I've been taken to task by some GSM advocates regarding the alleged superiority of GSM voice quality. One gentleman stated, "Voice quality is not a minor thing when you spend several hours a day on the phone."  I don't dispute his contention. But here's the reality of the situation:
  • I can't find a single real-life study or survey that proclaims that GSM voice quality is better than CDMA voice quality. Every study points to the opposite conclusion, or is too close to call. I am talking about surveys and studies by independent entities. I can easily find studies at both the GSM and CDMA trade organizations, each of which claim superior voice quality; in my view these studies are too biased to be taken seriously.
  • The quality (or lack thereof) of the GSM networks in the U.S. masks the fact that GSM is actually capable of providing better voice quality than CDMA. In other words, all things being equal, GSM will sound better than CDMA, but all things are not equal.

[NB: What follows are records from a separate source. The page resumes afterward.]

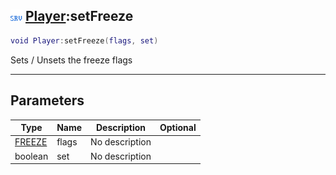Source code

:## ![server](.gitbook/assets/server.png) [Player](./readme/Player/README.md):setFreeze

```lua
void Player:setFreeze(flags, set)
```

Sets / Unsets the freeze flags

------
## Parameters

| Type   | Name | Description | Optional |
| ------ | ---- | ----------- | -------: |
| [FREEZE](./readme/FREEZE/README.md) | flags | No description |  |
| boolean | set | No description |  |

  • In a perfect world, with 800 Mhz CDMA on an uncongested network versus 800 Mhz GSM on an uncongested network, GSM will indeed sound better than CDMA. If the GSM advocates are saying that GSM in Europe and Asia sounds better than CDMA in the U.S., I'll agree completely, as I've experienced it personally. When the U.S. GSM networks sound better than the U.S. CDMA networks, and I believe that this will eventually be the case, I will certainly change the voice quality ratings for GSM in the technology comparison table from "Good" to "Excellent."
  • The comparisons put forward by GSM advocates invariably compare a congested CDMA network to a GSM network;  indeed, under this scenario there will be a very big difference in voice quality.
  • There are not many places where CDMA congestion is actually a problem. At special events, where network congestion is a real possibility, both the CDMA and the TDMA/GSM carriers roll in mobile cells to handle it. These mobile cells prevent deterioration of the CDMA voice quality and prevent "system busy" problems on TDMA and GSM networks.
  • Both CDMA and GSM are "improving" their vocoders in order to increase capacity. Both camps claim that the vocoders with lower bit rates sound the same or better than the higher rate vocoders they are replacing. CDMA is further along in reducing the bit rates than GSM. CDMA networks are switching from the  QCELP-13 vocoder (13kb/s) to EVRC vocoders with an 8kb/s coding rate. GSM networks are switching from a 13kb/s EFR vocoder to an AMR (adaptive multi-rate) vocoder. AMR vocoders vary their bit rate based on network quality. There was an attempt by Vodafone to use half-rate GSM vocoders but the poor voice quality resulted in so many complaints that they dropped it. Next, the CDMA networks are going to  deploy SMV (selectable mode vocoder) vocoders. Naturally, the CDMA lobbying group claims that the SMV vocoder is better than the AMR vocoder (and has posted the results of listening tests). It is safe to say that the CDMA EVRC vocoder is worse than the GSM AMR vocoder, but it is also likely that the SMV vocoder will improve CDMA voice quality to equal or better than the GSM AMR vocoder. SMV vocoders still give the CDMA carriers the ability to trade capacity for quality. Note that a handset with an older, higher bit-rate vocoder will continue to work just fine on networks with the "improved" vocoders, and it may be a bad decision to "upgrade" your handset to one that has an "improved" vocoder.
  • People will put up with different things based on their being mobile or stationary, and based on whether they are making calls or receiving calls. The result of Vodafone's failed attempt to use half-rate GSM vocoders in Europe showed that users valued voice quality over the ability to make a call at all. If a user is stationary they would probably be willing to hit re-dial a few times (or a few dozen  times) to get a dedicated GSM slot that is of discernibly higher voice quality than CDMA. If they are mobile, they would likely prefer not having the call drop as they move from cell to cell, even at the expense of lower voice quality. The big difference is for incoming calls. Subscribers don't want to miss calls, especially emergency calls (knock on wood), because there are no free GSM slots; yet this is exactly what I've experienced with GSM in its current state in the U.S..
  • This debate reminds me of the Ethernet/Token Ring debate of a decade ago. In a very heavily loaded network it is possible for Ethernet to be slower than Token Ring. But the reality was that this did not happen because if the network became too congested it was simply split into segments. Similarly, if a CDMA cell is consistently congested then another cell will be added; it is even possible to add more cells to one cell site via directional antennas. Wow, CDMA has a lot in common with CSMA/CD.